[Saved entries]
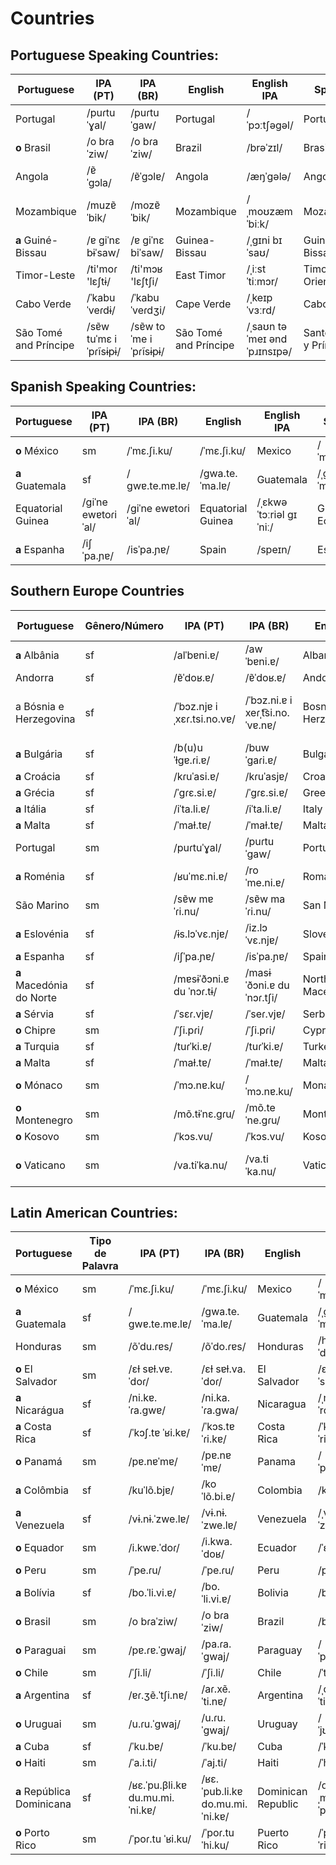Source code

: 
# Countries

## Portuguese Speaking Countries:


| Portuguese      | IPA (PT)      | IPA (BR)    | English           | English IPA     | Spanish           | Spanish IPA | No. |
|-----------------|---------------|-------------|-------------------|-----------------|-------------------|---------------|-----|
| Portugal        | /puɾtuˈɣal/   | /puɾtuˈɡaw/ | Portugal          | /ˈpɔːtʃəɡəl/    | Portugal          | /poɾtuˈɣal/   | 7001 |
| **o** Brasil    | /o bɾaˈziw/   | /o bɾaˈziw/ | Brazil            | /brəˈzɪl/       | Brasil            | /bɾaˈsil/     | 7002 |
| Angola          | /ɐ̃ˈɡɔla/      | /ɐ̃ˈɡɔlɐ/    | Angola            | /æŋˈɡələ/       | Angola            | /anˈɡola/     | 7003 |
| Mozambique      | /muzɐ̃ˈbik/    | /mozɐ̃ˈbik/  | Mozambique        | /ˌmoʊzæmˈbiːk/  | Mozambique        | /moθɐ̃ˈbik/    | 7004 |
| **a** Guiné-Bissau  | /ɐ ɡiˈnɛ bɨˈsaw/ | /ɐ ɡiˈnɛ biˈsaw/ | Guinea-Bissau | /ˌɡɪni bɪˈsaʊ/ | Guinéa-Bissau | /ɡiˈnea biˈsaw/ | 7005|
| Timor-Leste  | /ti'moɾ 'lɛʃtɨ/   | /ti'mɔʁ 'lɛʃtʃi/   | East Timor   | /ˌiːst ˈtiːmɔr/ | Timor Oriental  | /ˈtimor oɾjenˈtal/ | 7006|
| Cabo Verde      | /ˈkabu ˈveɾdɨ/ | /ˈkabu ˈveɾdʒi/ | Cape Verde      | /ˌkeɪp ˈvɜːrd/ | Cabo Verde       | /ˈkaβo ˈβeɾðe/ | 7008|
| São Tomé and Príncipe | /sɐ̃w tuˈmɛ i ˈpɾĩsɨpɨ/ | /sɐ̃w toˈme i ˈpɾĩsɨpɨ/ | São Tomé and Príncipe | /ˌsaʊn təˈmeɪ ənd ˈpɹɪnsɪpə/ | Santo Tomé y Príncipe | /ˈsanto toˈme i ˈpɾinsipe/ |7009|


## Spanish Speaking Countries:

| Portuguese      | IPA (PT)      | IPA (BR)    | English           | English IPA     | Spanish           | Spanish IPA | No. |
|-----------------|---------------|-------------|-------------------|-----------------|-------------------|---------------|-----|
| **o** México       | sm  | /ˈmɛ.ʃi.ku/    | /ˈmɛ.ʃi.ku/    | Mexico      | /ˈmɛksɪkoʊ/     | México       | /ˈmexiko/       |8198|
| **a** Guatemala    | sf  | /ɡwɐ.te.mɐ.lɐ/ | /ɡwa.te.ˈma.lɐ/ | Guatemala  | /ˌɡwɑːtəˈmɑːlə/ | Guatemala    | /ɡwa.te.ˈma.la/ |8199|
| Equatorial Guinea | /ɡiˈne ewɐtoɾiˈal/| /ɡiˈne ewɐtoɾiˈal/ | Equatorial Guinea | /ˌɛkwəˈtɔːriəl ɡɪˈniː/ | Guinea Ecuatorial | /ɡiˈnea e.kwatoɾiˈal/ | 7007 |
| **a** Espanha    | /iʃˈpa.ɲɐ/   | /isˈpa.ɲɐ/       | Spain      | /speɪn/      | España          | /esˈpa.ɲa/   |8189|


## Southern Europe Countries



| Portuguese   | Gênero/Número | IPA (PT) | IPA (BR)  | English               | English IPA | Spanish            | Spanish IPA | No. |
|--------------|---------------|----------|-----------|-----------------------|-------------|--------------------|-------------|-----|
| **a** Albânia    | sf   | /alˈbɐni.ɐ/   | /awˈbɐni.ɐ/   | Albania     | /ælˈbeɪni.ə/      | Albania    | /alˈβa.ni.a/ |8178|
| Andorra          | sf   | /ɐ̃ˈdoʁ.ɐ/     | /ɐ̃ˈdoʁ.ɐ/     | Andorra     | /ænˈdɔːrə/        | Andorra    | /anˈdor.a/   |8179|
| a Bósnia e Herzegovina | sf | /ˈbɔz.njɐ i ˌxɛɾ.tsi.no.vɐ/ | /ˈbɔz.ni.ɐ i xeɾˌt͡si.no.ˈvɐ.nɐ/ | Bosnia and Herzegovina | /ˈbɒzniə ənd ˌhɜːrtsəɡoʊˈviːnə/ | Bosnia y Herzegovina | /ˈbosnja i eɾˈt͡sjenoβina/ |8180|
| **a** Bulgária   | sf  | /b(u)uˈɫɡɐ.ɾi.ɐ/ | /buwˈɡaɾi.ɐ/ | Bulgaria   | /bʌlˈɡɛəriə/ | Bulgaria        | /bulˈɡa.ɾja/ |8181|
| **a** Croácia    | sf  | /kɾuˈasi.ɐ/    | /kɾuˈasjɐ/     | Croatia    | /kroʊˈeɪʃə/ | Croacia          | /kɾo.aθi.a/  |8182|
| **a** Grécia     | sf  | /ˈɡɾɛ.si.ɐ/ | /ˈɡɾɛ.si.ɐ/       | Greece     | /ɡriːs/     | Grecia           | /ˈɡɾeθja/    |8183|
| **a** Itália     | sf  | /iˈta.li.ɐ/ | /iˈta.li.ɐ/       | Italy      | /ˈɪtəli/    | Italia           | /iˈta.lja/   |8184|
| **a** Malta      | sf  | /ˈmaɫ.tɐ/   | /ˈmaɫ.tɐ/         | Malta      | /ˈmɔːltə/   | Malta            | /ˈmal.ta/    |8194|
| Portugal         | sm  | /puɾtuˈɣal/ | /puɾtuˈɡaw/       | Portugal   | /ˈpɔːtʃəɡəl/| Portugal         | /poɾtuˈɣal/  |7001|
| **a** Roménia    | sf  | /ʁuˈmɛ.ni.ɐ/| /roˈme.ni.ɐ/      | Romania    | /roʊˈmeɪni.ə/   | Rumania      | /ruˈma.nja/  |8186|
| São Marino       | sm  | /sɐ̃w mɐˈɾi.nu/ | /sɐ̃w maˈɾi.nu/ | San Marino | /sæn məˈriːnoʊ/ | San Marino   | /san maˈɾi.no/ |8187|
| **a** Eslovénia  | sf  | /ɨs.lɔˈvɛ.njɐ/ | /iz.lɔˈvɛ.njɐ/ | Slovenia   | /sləʊˈviːniə/   | Eslovenia    | /es.loˈβe.nja/ |8188|
| **a** Espanha    | sf  | /iʃˈpa.ɲɐ/   | /isˈpa.ɲɐ/       | Spain      | /speɪn/      | España          | /esˈpa.ɲa/   |8189|
| **a** Macedónia do Norte | sf | /mɐsɨˈðɔni.ɐ du ˈnɔɾ.tɨ/ | /masɨˈðɔni.ɐ du ˈnɔɾ.tʃi/ | North Macedonia | /nɔrθ mæsɪˈdoʊniə/ | Macedonia del Norte | /maθeðoˈnia ðel ˈnorte/ |8190|
| **a** Sérvia     | sf | /ˈsɛɾ.vjɐ/  | /ˈseɾ.vjɐ/         | Serbia     | /ˈsɜːrbiə/  | Serbia           | /ˈseɾβja/   |8191|
| **o** Chipre     | sm | /ˈʃi.pɾi/   | /ˈʃi.pɾi/          | Cyprus     | /ˈsaɪprəs/  | Chipre           | /ˈt͡ʃipɾe/   |8192|
| **a** Turquia    | sf | /tuɾˈki.ɐ/  | /tuɾˈki.ɐ/         | Turkey     | /ˈtɜːrki/   | Turquía          | /tuɾˈkja/   |8193|
| **a** Malta      | sf | /ˈmaɫ.tɐ/   | /ˈmaɫ.tɐ/          | Malta      | /ˈmɔːltə/   | Malta            | /ˈmal.ta/   |8194|
| **o** Mónaco     | sm | /ˈmɔ.nɐ.ku/ | /ˈmɔ.nɐ.ku/        | Monaco     | /ˈmɒnəkoʊ/  | Mónaco           | /ˈmonako/   |8185|
| **o** Montenegro | sm | /mõ.tɨˈnɛ.ɡɾu/ | /mõ.teˈne.ɡɾu/  | Montenegro | /ˌmɒntɪˈneɪɡroʊ/ | Montenegro  | /monteˈneɡɾo/ |8195|
| **o** Kosovo     | sm | /ˈkɔs.vu/   | /ˈkɔs.vu/          | Kosovo     | /ˈkɒsəvəʊ/  | Kosovo           | /ˈko.so/    |8196|
| **o** Vaticano   | sm | /va.tiˈka.nu/ | /va.tiˈka.nu/    | Vatican City| /ˈvætɪkən ˈsɪti/ | Ciudad del Vaticano | /θjuˈðað ðel βatiˈkano/ |8197|



## Latin American Countries:


| Portuguese       | Tipo de Palavra | IPA (PT)       | IPA (BR)       | English               | English IPA   | Spanish                 | Spanish IPA  | No.  |
|------------------|----------------|----------------|----------------|-----------------------|--------------|-------------------------|--------------|------|
| **o** México       | sm  | /ˈmɛ.ʃi.ku/    | /ˈmɛ.ʃi.ku/    | Mexico      | /ˈmɛksɪkoʊ/     | México       | /ˈmexiko/       |8198|
| **a** Guatemala    | sf  | /ɡwɐ.te.mɐ.lɐ/ | /ɡwa.te.ˈma.lɐ/ | Guatemala  | /ˌɡwɑːtəˈmɑːlə/ | Guatemala    | /ɡwa.te.ˈma.la/ |8199|
| Honduras           | sm             | /õˈdu.ɾɐs/     | /õˈdo.ɾɐs/     | Honduras              | /hɒnˈdʊərəs/ | Honduras                | /onˈduɾas/   |      |
| **o** El Salvador | sm             | /ɛɫ sɐɫ.vɐ.ˈdoɾ/ | /ɛɫ sɐɫ.va.ˈdoɾ/ | El Salvador           | /ɛl ˈsælvədɔːr/ | El Salvador             | /el salβaˈðoɾ/ |      |
| **a** Nicarágua   | sf             | /ni.kɐ.ˈɾa.ɡwɐ/ | /ni.ka.ˈɾa.ɡwa/ | Nicaragua             | /ˌnɪkəˈrɑːɡwə/ | Nicaragua               | /nikaˈɾaɣwa/ |      |
| **a** Costa Rica  | sf             | /ˈkɔʃ.tɐ ˈʁi.kɐ/ | /ˈkɔs.tɐ ˈɾi.kɐ/ | Costa Rica            | /ˈkoʊstə ˈriːkə/ | Costa Rica              | /ˈkosta ˈrika/ |      |
| **o** Panamá      | sm             | /pɐ.nɐˈmɐ/     | /pɐ.nɐˈmɐ/     | Panama                | /ˈpænəmɑː/ | Panamá                  | /paˈnama/    |      |
| **a** Colômbia    | sf             | /kuˈlõ.bjɐ/    | /koˈlõ.bi.ɐ/   | Colombia              | /kəˈlʌmbiə/ | Colombia                | /koˈlom.bja/ |      |
| **a** Venezuela   | sf             | /vɨ.nɨ.ˈzwe.lɐ/ | /vɨ.nɨ.ˈzwe.lɐ/ | Venezuela             | /ˌvɛnɪˈzweɪlə/ | Venezuela               | /be.neˈswela/ |      |
| **o** Equador     | sm             | /i.kwɐ.ˈdoɾ/   | /i.kwa.ˈdoʁ/   | Ecuador               | /ˈɛkwədɔːr/ | Ecuador                 | /ekwaˈðoɾ/   |      |
| **o** Peru        | sm             | /ˈpe.ɾu/       | /ˈpe.ɾu/       | Peru                  | /pəˈruː/    | Perú                    | /peˈɾu/      |      |
| **a** Bolívia     | sf             | /bo.ˈli.vi.ɐ/  | /bo.ˈli.vi.ɐ/  | Bolivia               | /bəˈlɪviə/  | Bolivia                 | /boˈliβja/   |      |
| **o** Brasil      | sm             | /o bɾaˈziw/    | /o bɾaˈziw/    | Brazil                | /brəˈzɪl/      | Brasil            | /bɾaˈsil/    | 7002 |
| **o** Paraguai    | sm             | /pɐ.ɾɐ.ˈɡwaj/  | /pa.ɾa.ˈɡwaj/  | Paraguay              | /ˈpærəɡwaɪ/ | Paraguay                | /paɾaˈɣwaj/  |      |
| **o** Chile       | sm             | /ˈʃi.li/       | /ˈʃi.li/       | Chile                 | /ˈtʃɪli/    | Chile                   | /ˈtʃile/    |      |
| **a** Argentina   | sf             | /ɐɾ.ʒẽ.ˈtʃi.nɐ/ | /aɾ.xẽ.ˈti.nɐ/ | Argentina             | /ˌɑːrdʒənˈtiːnə/ | Argentina               | /aɾxenˈtina/ |      |
| **o** Uruguai     | sm             | /u.ɾu.ˈɡwaj/   | /u.ɾu.ˈɡwaj/   | Uruguay               | /ˈjʊərəɡwaɪ/ | Uruguay                 | /uɾuˈɣwai/   |      |
| **a** Cuba        | sf             | /ˈku.bɐ/       | /ˈku.bɐ/       | Cuba                  | /ˈkjuːbə/   | Cuba                    | /ˈkuβa/     |      |
| **o** Haiti       | sm             | /ˈa.i.ti/      | /ˈaj.ti/       | Haiti                 | /ˈheɪti/    | Haití                   | /aˈiti/     |      |
| **a** República Dominicana | sf    | /ʁɛ.ˈpu.βli.kɐ du.mu.mi.ˈni.kɐ/ | /ʁɛ.ˈpub.li.kɐ do.mu.mi.ˈni.kɐ/ | Dominican Republic | /dəˌmɪnɪkən rɪˈpʌblɪk/ | República Dominicana | /reˈpuβlika ðoˌminiˈkana/ |      |
| **o** Porto Rico  | sm             | /ˈpoɾ.tu ˈʁi.ku/ | /ˈpoɾ.tu ˈhi.ku/ | Puerto Rico           | /ˈpwɛərtə ˈriːkoʊ/ | Puerto Rico             | /ˈpwerto ˈriko/ |      |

Exercise prompt: Using the records above, select and copy every line that has the word "iʃˈpa".

Result for this task:
| **a** Espanha    | /iʃˈpa.ɲɐ/   | /isˈpa.ɲɐ/       | Spain      | /speɪn/      | España          | /esˈpa.ɲa/   |8189|
| **a** Espanha    | sf  | /iʃˈpa.ɲɐ/   | /isˈpa.ɲɐ/       | Spain      | /speɪn/      | España          | /esˈpa.ɲa/   |8189|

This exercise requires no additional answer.